Needless to say, when I heard that Max Cavalera and Greg Puciato (Dillinger Escape Plan) were kicking around the idea of starting a side project, my interest was there but the diversity between the two’s back catalog made me wonder if they could pull off something cohesive. Then when I found out sometime later that Troy Sanders of Mastodon and David Eltich, whose resume includes playing for Justin Timberlake, Miley Cyrus, and Mars Volta, I was even more perplexed in how this was going to work. Even though each member, aside from Eltich, has a history in heavy music, their individual acts couldn’t be further away from eachother. I didn’t have the slightest bit of hope for this and expected an unlistenable mess, even with Cavalera’s history in “supergroups” like Nailbomb and Cavalera Conspiracy.

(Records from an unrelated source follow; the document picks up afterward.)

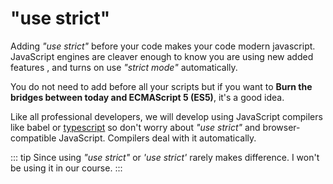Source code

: # "use strict"

Adding _"use strict"_ before your code makes your code modern javascript.
JavaScript engines are cleaver enough to know you are using new added features , and turns on use _"strict mode"_ automatically.

You do not need to add before all your scripts but if you want to **Burn the bridges between today and ECMAScript 5 (ES5)**, it's a good idea.

Like all professional developers, we will develop using JavaScript compilers like babel or  [typescript](https://www.typescriptlang.org/tsconfig#alwaysStrict) so don't worry about  _"use strict"_ and browser-compatible JavaScript. Compilers deal with it automatically.

::: tip
Since using  _"use strict"_ or _'use strict'_ rarely makes difference. I won't be using it in our course.
:::

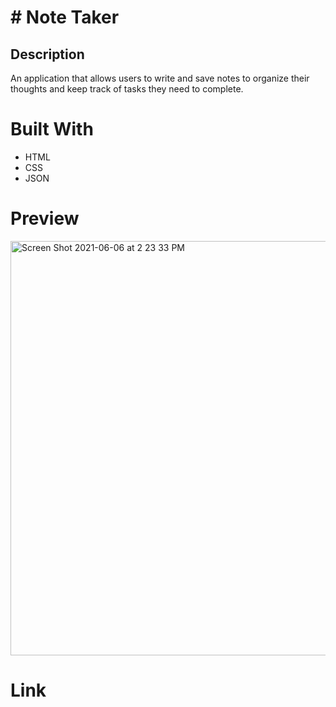 # # Note Taker

## Description

An application that allows users to write and save notes to organize their thoughts and keep track of tasks they need to complete.

# Built With

- HTML
- CSS
- JSON


# Preview

<img width="663" alt="Screen Shot 2021-06-06 at 2 23 33 PM" src="https://user-images.githubusercontent.com/80429282/120937510-751a7780-c6d3-11eb-8521-deb054a3041c.png">


# Link

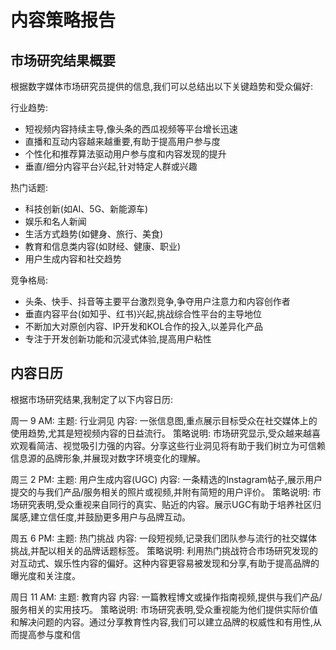 # 内容策略报告

## 市场研究结果概要

根据数字媒体市场研究员提供的信息,我们可以总结出以下关键趋势和受众偏好:

行业趋势:
- 短视频内容持续主导,像头条的西瓜视频等平台增长迅速
- 直播和互动内容越来越重要,有助于提高用户参与度
- 个性化和推荐算法驱动用户参与度和内容发现的提升
- 垂直/细分内容平台兴起,针对特定人群或兴趣

热门话题:
- 科技创新(如AI、5G、新能源车)
- 娱乐和名人新闻
- 生活方式趋势(如健身、旅行、美食)
- 教育和信息类内容(如财经、健康、职业)
- 用户生成内容和社交趋势

竞争格局:
- 头条、快手、抖音等主要平台激烈竞争,争夺用户注意力和内容创作者
- 垂直内容平台(如知乎、红书)兴起,挑战综合性平台的主导地位
- 不断加大对原创内容、IP开发和KOL合作的投入,以差异化产品
- 专注于开发创新功能和沉浸式体验,提高用户粘性

## 内容日历

根据市场研究结果,我制定了以下内容日历:

周一 9 AM:
主题: 行业洞见
内容: 一张信息图,重点展示目标受众在社交媒体上的使用趋势,尤其是短视频内容的日益流行。
策略说明: 市场研究显示,受众越来越喜欢观看简洁、视觉吸引力强的内容。分享这些行业洞见将有助于我们树立为可信赖信息源的品牌形象,并展现对数字环境变化的理解。

周三 2 PM: 
主题: 用户生成内容(UGC)
内容: 一条精选的Instagram帖子,展示用户提交的与我们产品/服务相关的照片或视频,并附有简短的用户评价。
策略说明: 市场研究表明,受众重视来自同行的真实、贴近的内容。展示UGC有助于培养社区归属感,建立信任度,并鼓励更多用户与品牌互动。

周五 6 PM:
主题: 热门挑战
内容: 一段短视频,记录我们团队参与流行的社交媒体挑战,并配以相关的品牌话题标签。
策略说明: 利用热门挑战符合市场研究发现的对互动式、娱乐性内容的偏好。这种内容更容易被发现和分享,有助于提高品牌的曝光度和关注度。

周日 11 AM:
主题: 教育内容
内容: 一篇教程博文或操作指南视频,提供与我们产品/服务相关的实用技巧。
策略说明: 市场研究表明,受众重视能为他们提供实际价值和解决问题的内容。通过分享教育性内容,我们可以建立品牌的权威性和有用性,从而提高参与度和信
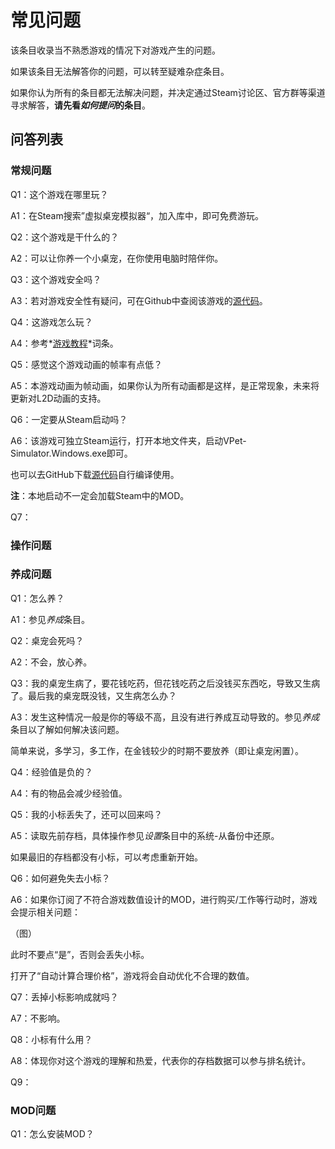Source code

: # 常见问题

该条目收录当不熟悉游戏的情况下对游戏产生的问题。

如果该条目无法解答你的问题，可以转至疑难杂症条目。

如果你认为所有的条目都无法解决问题，并决定通过Steam讨论区、官方群等渠道寻求解答，**请先看*如何提问*的条目**。



## 问答列表

### 常规问题

Q1：这个游戏在哪里玩？

A1：在Steam搜索”虚拟桌宠模拟器“，加入库中，即可免费游玩。



Q2：这个游戏是干什么的？

A2：可以让你养一个小桌宠，在你使用电脑时陪伴你。



Q3：这个游戏安全吗？

A3：若对游戏安全性有疑问，可在Github中查阅该游戏的[源代码](https://github.com/LorisYounger/VPet)。



Q4：这游戏怎么玩？

A4：参考*[游戏教程](../README.md)*词条。



Q5：感觉这个游戏动画的帧率有点低？

A5：本游戏动画为帧动画，如果你认为所有动画都是这样，是正常现象，未来将更新对L2D动画的支持。



Q6：一定要从Steam启动吗？

A6：该游戏可独立Steam运行，打开本地文件夹，启动VPet-Simulator.Windows.exe即可。

也可以去GitHub下载[源代码](https://github.com/LorisYounger/VPet)自行编译使用。

**注**：本地启动不一定会加载Steam中的MOD。



Q7：





### 操作问题





### 养成问题

Q1：怎么养？

A1：参见*养成*条目。



Q2：桌宠会死吗？

A2：不会，放心养。



Q3：我的桌宠生病了，要花钱吃药，但花钱吃药之后没钱买东西吃，导致又生病了。最后我的桌宠既没钱，又生病怎么办？

A3：发生这种情况一般是你的等级不高，且没有进行养成互动导致的。参见*养成*条目以了解如何解决该问题。

简单来说，多学习，多工作，在金钱较少的时期不要放养（即让桌宠闲置）。



Q4：经验值是负的？

A4：有的物品会减少经验值。



Q5：我的小标丢失了，还可以回来吗？

A5：读取先前存档，具体操作参见*设置*条目中的系统-从备份中还原。

如果最旧的存档都没有小标，可以考虑重新开始。



Q6：如何避免失去小标？

A6：如果你订阅了不符合游戏数值设计的MOD，进行购买/工作等行动时，游戏会提示相关问题：

（图）

此时不要点“是”，否则会丢失小标。

打开了“自动计算合理价格”，游戏将会自动优化不合理的数值。



Q7：丢掉小标影响成就吗？

A7：不影响。



Q8：小标有什么用？

A8：体现你对这个游戏的理解和热爱，代表你的存档数据可以参与排名统计。



Q9：

### MOD问题

Q1：怎么安装MOD？



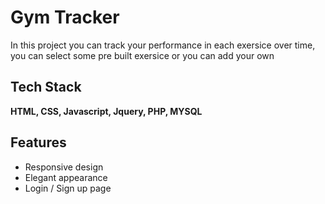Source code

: 
# Gym Tracker

In this project you can track your performance in each exersice over time, you can select some pre built exersice or you can add your own


## Tech Stack

**HTML, CSS, Javascript, Jquery, PHP, MYSQL**


## Features

- Responsive design
- Elegant appearance
- Login / Sign up page


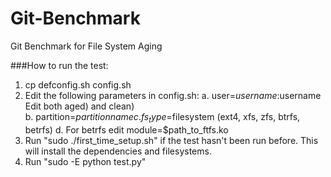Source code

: # Git-Benchmark
Git Benchmark for File System Aging

###How to run the test:

1. cp defconfig.sh config.sh
2. Edit the following parameters in config.sh:
	a. user=$username:$username
	Edit both aged) and clean)  
	b. partition=$partitionname
	c. fs_type=$filesystem (ext4, xfs, zfs, btrfs, betrfs)
	d. For betrfs edit module=$path_to_ftfs.ko
3. Run "sudo ./first_time_setup.sh" if the test hasn't been run before. This will install the dependencies and filesystems.
4. Run "sudo -E python test.py"

 

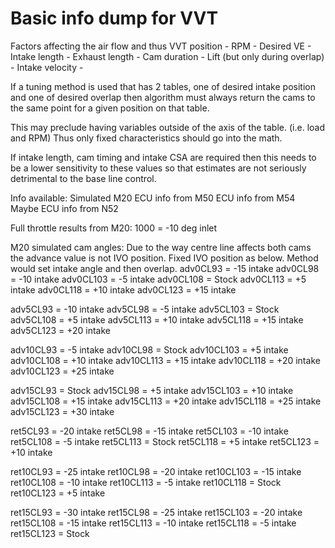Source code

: # Basic info dump for VVT 

Factors affecting the air flow and thus VVT position - 
RPM - 
Desired VE - 
Intake length - 
Exhaust length - 
Cam duration - 
Lift (but only during overlap) - 
Intake velocity - 


If a tuning method is used that has 2 tables, one of desired intake position and one of desired overlap then 
algorithm must always return the cams to the same point for a given position on that table. 

This may preclude having variables outside of the axis of the table. (i.e. load and RPM)
Thus only fixed characteristics should go into the math. 

If intake length, cam timing and intake CSA are required then this needs to be a lower sensitivity to these values so that
estimates are not seriously detrimental to the base line control.

Info available: 
Simulated M20 
ECU info from M50 
ECU info from M54 
Maybe ECU info from N52

Full throttle results from M20:
1000 = -10 deg inlet 


M20 simulated cam angles: Due to the way centre line affects both cams the advance value is not IVO position. Fixed IVO position as below. Method would set intake angle and then overlap.
adv0CL93    = -15 intake
adv0CL98    = -10 intake 
adv0CL103   = -5 intake 
adv0CL108   = Stock
adv0CL113   = +5 intake 
adv0CL118   = +10 intake 
adv0CL123   = +15 intake 

adv5CL93    = -10 intake 
adv5CL98    = -5 intake 
adv5CL103   = Stock 
adv5CL108   = +5 intake 
adv5CL113   = +10 intake 
adv5CL118   = +15 intake 
adv5CL123   = +20 intake 

adv10CL93   = -5 intake 
adv10CL98   = Stock
adv10CL103  = +5 intake 
adv10CL108  = +10 intake 
adv10CL113  = +15 intake 
adv10CL118  = +20 intake 
adv10CL123  = +25 intake   

adv15CL93   = Stock
adv15CL98   = +5 intake 
adv15CL103  = +10 intake 
adv15CL108  = +15 intake 
adv15CL113  = +20 intake 
adv15CL118  = +25 intake
adv15CL123  = +30 intake 

ret5CL93    = -20 intake
ret5CL98    = -15 intake
ret5CL103   = -10 intake 
ret5CL108   = -5 intake 
ret5CL113   = Stock
ret5CL118   = +5 intake 
ret5CL123   = +10 intake 

ret10CL93   = -25 intake 
ret10CL98   = -20 intake
ret10CL103  = -15 intake
ret10CL108  = -10 intake 
ret10CL113  = -5 intake 
ret10CL118  = Stock
ret10CL123  = +5 intake 

ret15CL93   = -30 intake 
ret15CL98   = -25 intake 
ret15CL103  = -20 intake
ret15CL108  = -15 intake
ret15CL113  = -10 intake 
ret15CL118  = -5 intake 
ret15CL123  = Stock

Well I guess I can eat crow with this one. While I’m not sure how I necessarily feel about the final product yet, I can definitely say that it worked. The bluesy/southern progressive style that Sanders is more known for seems to be the main focus but Puciato, who serves as the bands lead guitarist, is able to blend in a lot of the melody that has made its way onto DEP records since his joining of the band. Cavalera and his signature tribal-thrash delivery serves as the core that the rest of the band builds off of and Elitch successfully brings the entire idea together with creative groove and lots of double bass. There are even hints of punk hardcore sprinkled throughout. While some reviewers will say that all three vocalists get equal time to shine, this would be a lie. Troy Sanders gets the nod as the lead vocalist, with Greg Puciato picking up for most of the choruses and melodic parts. Puciato also adds the most diversity with his vocals with his wide range between screams and cleans. Max delivers his gruff screams only during each songs heavier parts or to accent as a backing vocals. It’s kind of odd but refreshing to see Max not play the role of the central figure and blend in with the rest of the band.

While there is a lot I really, really like about this record, there are some things that don’t sit that well with me. Most notably is that this record has a ton of radio friendly parts. Just one listen to the album’s first single, Wings Of Feather And Wax, and you’ll quickly pick up on what I’m talking about once Puciato kicks in with the chorus. However, there is something very polarizing in how it’s presented that I can’t get melodies like that particular chorus out of my head. It’s not something I’d normally gravitate towards but even knowing that on a normal day I’d hate this, I find myself singing along. It’s definitely an anomaly for me. At the end of the day this album will most likely be a love/hate type of record. They definitely pull of a cohesive sound but it has enough “safe” parts that it may drive a lot of people away from it. Aside from it being mind-boggling catchy, I’m still not sure where I fit.